* Extracted records *
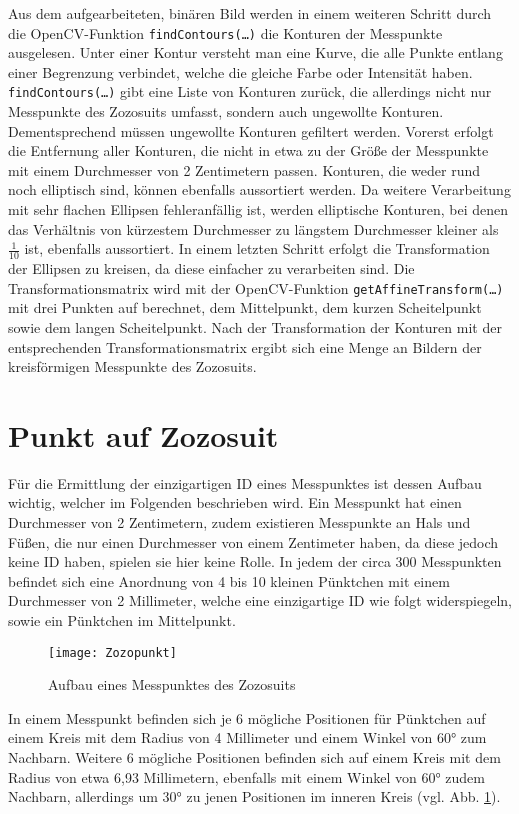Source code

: Aus dem aufgearbeiteten, binären Bild werden in einem weiteren Schritt durch die OpenCV-Funktion \texttt{findContours(\dots)} die Konturen
der Messpunkte ausgelesen. Unter einer Kontur versteht man eine Kurve, die alle Punkte entlang einer Begrenzung verbindet, welche die gleiche 
Farbe oder Intensität haben. \texttt{findContours(\dots)} gibt eine Liste von Konturen zurück, die allerdings nicht nur Messpunkte des Zozosuits
umfasst, sondern auch ungewollte Konturen. Dementsprechend müssen ungewollte Konturen gefiltert werden. Vorerst erfolgt die Entfernung
aller Konturen, die nicht in etwa zu der Größe der Messpunkte mit einem Durchmesser von 2 Zentimetern passen. Konturen, die weder rund noch elliptisch sind,
können ebenfalls aussortiert werden. Da weitere Verarbeitung mit sehr flachen Ellipsen fehleranfällig ist, werden elliptische Konturen,
bei denen das Verhältnis von kürzestem Durchmesser zu längstem Durchmesser kleiner als $\frac{1}{10}$ ist, ebenfalls aussortiert. In einem
letzten Schritt erfolgt die Transformation der Ellipsen zu kreisen, da diese einfacher zu verarbeiten sind. Die Transformationsmatrix wird
mit der OpenCV-Funktion \texttt{getAffineTransform(\dots)} mit drei Punkten auf berechnet, dem Mittelpunkt, dem kurzen Scheitelpunkt sowie dem langen
Scheitelpunkt. Nach der Transformation der Konturen mit der entsprechenden Transformationsmatrix ergibt sich eine Menge an Bildern der kreisförmigen Messpunkte 
des Zozosuits.

\section{Punkt auf Zozosuit}

Für die Ermittlung der einzigartigen ID eines Messpunktes ist dessen Aufbau wichtig, welcher im Folgenden beschrieben wird.
Ein Messpunkt hat einen Durchmesser von 2 Zentimetern, zudem existieren Messpunkte an Hals und Füßen, die nur einen Durchmesser
von einem Zentimeter haben, da diese jedoch keine ID haben, spielen sie hier keine Rolle. In jedem der circa 300 Messpunkten befindet
sich eine Anordnung von 4 bis 10 kleinen Pünktchen mit einem Durchmesser von 2 Millimeter, welche eine einzigartige ID wie folgt widerspiegeln, sowie ein
Pünktchen im Mittelpunkt.
\begin{figure}[t]
    \centering
    \texttt{[image: Zozopunkt]}
    \label{fig:zozopunnkt}
    \caption{Aufbau eines Messpunktes des Zozosuits \cite{Pina:2018}}
\end{figure}
In einem Messpunkt befinden sich je 6 mögliche Positionen für Pünktchen auf einem Kreis mit dem Radius von 4 Millimeter und einem Winkel von 60° zum 
Nachbarn. Weitere 6 mögliche Positionen befinden sich auf einem Kreis mit dem Radius von etwa 6,93 Millimetern, ebenfalls mit einem Winkel von 60° zudem
Nachbarn, allerdings um 30° zu jenen Positionen im inneren Kreis (vgl. Abb. \ref{fig:zozopunnkt}).

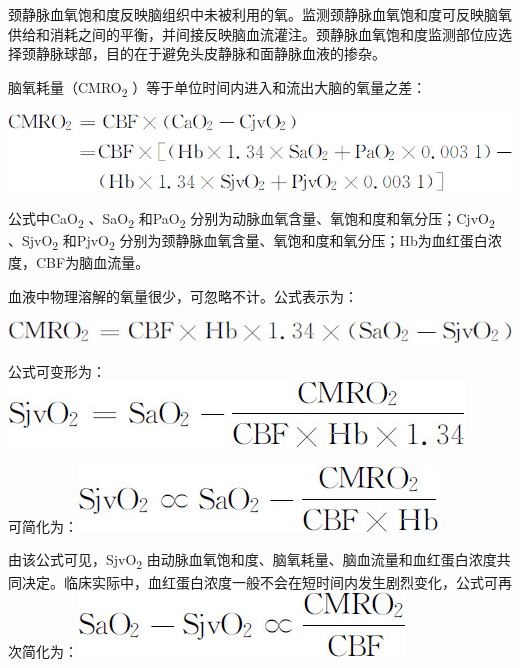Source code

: 颈静脉血氧饱和度反映脑组织中未被利用的氧。监测颈静脉血氧饱和度可反映脑氧供给和消耗之间的平衡，并间接反映脑血流灌注。颈静脉血氧饱和度监测部位应选择颈静脉球部，目的在于避免头皮静脉和面静脉血液的掺杂。

脑氧耗量（CMRO\textsubscript{2}
）等于单位时间内进入和流出大脑的氧量之差：

\begin{center}
\includegraphics{./images/Image00266.jpg}
\end{center}

公式中CaO\textsubscript{2} 、SaO\textsubscript{2} 和PaO\textsubscript{2}
分别为动脉血氧含量、氧饱和度和氧分压；CjvO\textsubscript{2}
、SjvO\textsubscript{2} 和PjvO\textsubscript{2}
分别为颈静脉血氧含量、氧饱和度和氧分压；Hb为血红蛋白浓度，CBF为脑血流量。

血液中物理溶解的氧量很少，可忽略不计。公式表示为：

\begin{center}
\includegraphics{./images/Image00267.jpg}
\end{center}

公式可变形为：\includegraphics{./images/Image00268.jpg}

可简化为：\includegraphics{./images/Image00269.jpg}

由该公式可见，SjvO\textsubscript{2}
由动脉血氧饱和度、脑氧耗量、脑血流量和血红蛋白浓度共同决定。临床实际中，血红蛋白浓度一般不会在短时间内发生剧烈变化，公式可再次简化为：\includegraphics{./images/Image00270.jpg}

* Task directions *
Go through the material above, and wherever a line holds the word "Winkel", copy it.

* Output *
In einem Messpunkt befinden sich je 6 mögliche Positionen für Pünktchen auf einem Kreis mit dem Radius von 4 Millimeter und einem Winkel von 60° zum 
Nachbarn. Weitere 6 mögliche Positionen befinden sich auf einem Kreis mit dem Radius von etwa 6,93 Millimetern, ebenfalls mit einem Winkel von 60° zudem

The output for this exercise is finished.